A Group Exhibition
THE FIRST DAY
28. July - 9. September 2022
Gallery Gudmundsdottir, Berlin-Mitte
The First Day offers a reflection on the human condition and our place in the cosmos. These works open our imagination to fathom the vast and strange expanse of the universe and its possible worlds, with our earth sitting seemingly calm in its time/space vortex.
“On the first day, God created light in the darkness.”
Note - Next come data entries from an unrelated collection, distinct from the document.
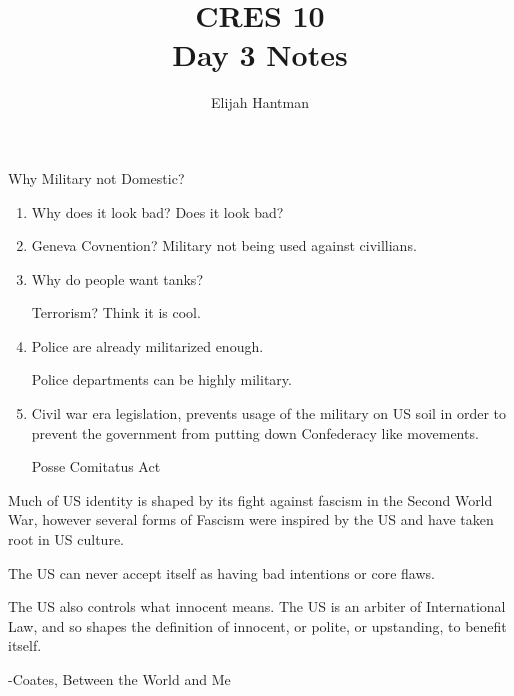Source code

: \documentclass{report}
\title{\Huge{CRES 10}\\Day 3 Notes}
\author{\huge{Elijah Hantman}}
\date{}
\begin{document}
\maketitle
\newpage

{\large Why Military not Domestic?}
\begin{enumerate}
    \item Why does it look bad?
        Does it look bad?
    \item Geneva Covnention? Military
        not being used against civillians.
    \item Why do people want tanks?
        
        Terrorism?
        Think it is cool.

    \item Police are already militarized enough.

        Police departments can be highly military.

    \item Civil war era legislation, prevents usage of
        the military on US soil in order to prevent the
        government from putting down Confederacy like
        movements.

        Posse Comitatus Act
\end{enumerate}


Much of US identity is shaped by its fight against
fascism in the Second World War, however several
forms of Fascism were inspired by the US and have
taken root in US culture.

The US can never accept itself as having bad intentions
or core flaws.


\begin{mdframed}
    The US also controls what innocent means.
    The US is an arbiter of International Law, 
    and so shapes the definition of innocent, or polite,
    or upstanding, to benefit itself.

    \vspace{10}


    -Coates, Between the World and Me


\end{mdframed}
\end{document}
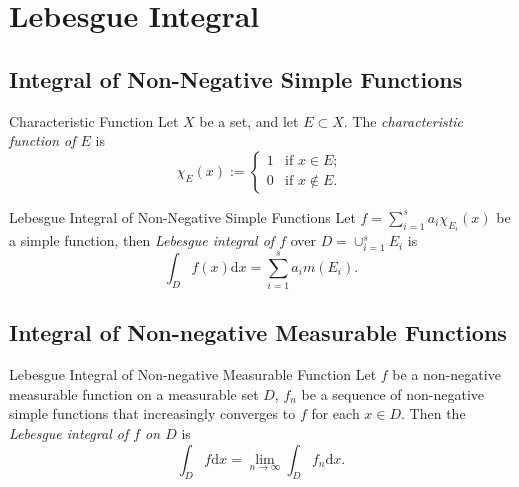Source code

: 

\section{Lebesgue Integral}

\subsection{Integral of Non-Negative Simple Functions}

\begin{definition}{Characteristic Function}{}
  Let $X$ be a set, and let $E \subset X$.
  The \emph{characteristic function of $E$} is
  \begin{equation}
    \chi_E(x) :=
    \begin{cases}
      1 & \text{if } x \in E;\\
      0 & \text{if } x \not \in E.
    \end{cases}
  \end{equation}
\end{definition}

\begin{definition}{Lebesgue Integral of Non-Negative Simple Functions}{}
  Let $f = \sum _{i = 1}^s a_i \chi_{E_i}(x)$ be a simple function,
  then \emph{Lebesgue integral of $f$} over $D = \cup _{i = 1}^s E_i$ is
  \begin{equation}
    \int_D f(x)\mathrm{d} x = \sum\limits_{i = 1}^s a_i m(E_i).
  \end{equation}
\end{definition}

\subsection{Integral of Non-negative Measurable Functions}

\begin{definition}{Lebesgue Integral of Non-negative Measurable Function}{}
  Let $f$ be a non-negative measurable function on a measurable set $D$,
  $f_n$ be a sequence of non-negative simple functions that increasingly
  converges to $f$ for each $x \in D$.
  Then the \emph{Lebesgue integral of $f$ on $D$} is
  \begin{equation}
    \int_D f \mathrm{d} x= \lim \limits _{n \rightarrow \infty} \int_D f_n \mathrm{d} x.
  \end{equation}
\end{definition}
Genesis stories are a part of virtually every culture, with human imagination aiming to solve the mysteries of the creation of our world and existence, seeking to give direction and meaning to our lives. The theme of light is ever present in bringing about the first day, but in a most general way “a universe comes into being when a space is severed” (Spencer-Brown). As such, modern scientific cosmogony follows in these footsteps: the big bang as an explosive severance of an original singularity; the CMB (cosmic microwave background) or relic radiation as a universal shimmer of light remaining from the moment the first atoms formed and the universe became transparent; the birth of the first stars some 13.6 billion years ago, which the James Webb Space Telescope promises to capture live.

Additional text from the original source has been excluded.